(Saved data entries)

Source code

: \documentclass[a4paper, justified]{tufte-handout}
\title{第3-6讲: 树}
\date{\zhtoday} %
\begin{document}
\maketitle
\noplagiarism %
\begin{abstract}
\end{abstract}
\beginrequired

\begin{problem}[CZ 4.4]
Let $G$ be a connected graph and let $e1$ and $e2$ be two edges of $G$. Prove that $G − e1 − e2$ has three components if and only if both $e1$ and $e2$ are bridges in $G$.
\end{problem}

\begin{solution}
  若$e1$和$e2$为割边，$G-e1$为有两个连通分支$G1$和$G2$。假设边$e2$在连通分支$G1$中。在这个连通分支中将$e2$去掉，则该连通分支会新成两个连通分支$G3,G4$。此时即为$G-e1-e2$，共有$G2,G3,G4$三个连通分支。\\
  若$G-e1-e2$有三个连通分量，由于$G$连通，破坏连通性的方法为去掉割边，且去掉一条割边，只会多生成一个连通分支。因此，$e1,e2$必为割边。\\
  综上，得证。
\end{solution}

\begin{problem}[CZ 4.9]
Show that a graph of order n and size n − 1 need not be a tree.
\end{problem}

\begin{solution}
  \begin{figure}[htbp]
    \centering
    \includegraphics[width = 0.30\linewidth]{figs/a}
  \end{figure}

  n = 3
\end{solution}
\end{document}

Work order.
Find each line in the records holding the string "that" and show it.

Expected answer.
Let $G$ be a connected graph and let $e1$ and $e2$ be two edges of $G$. Prove that $G − e1 − e2$ has three components if and only if both $e1$ and $e2$ are bridges in $G$.
Show that a graph of order n and size n − 1 need not be a tree.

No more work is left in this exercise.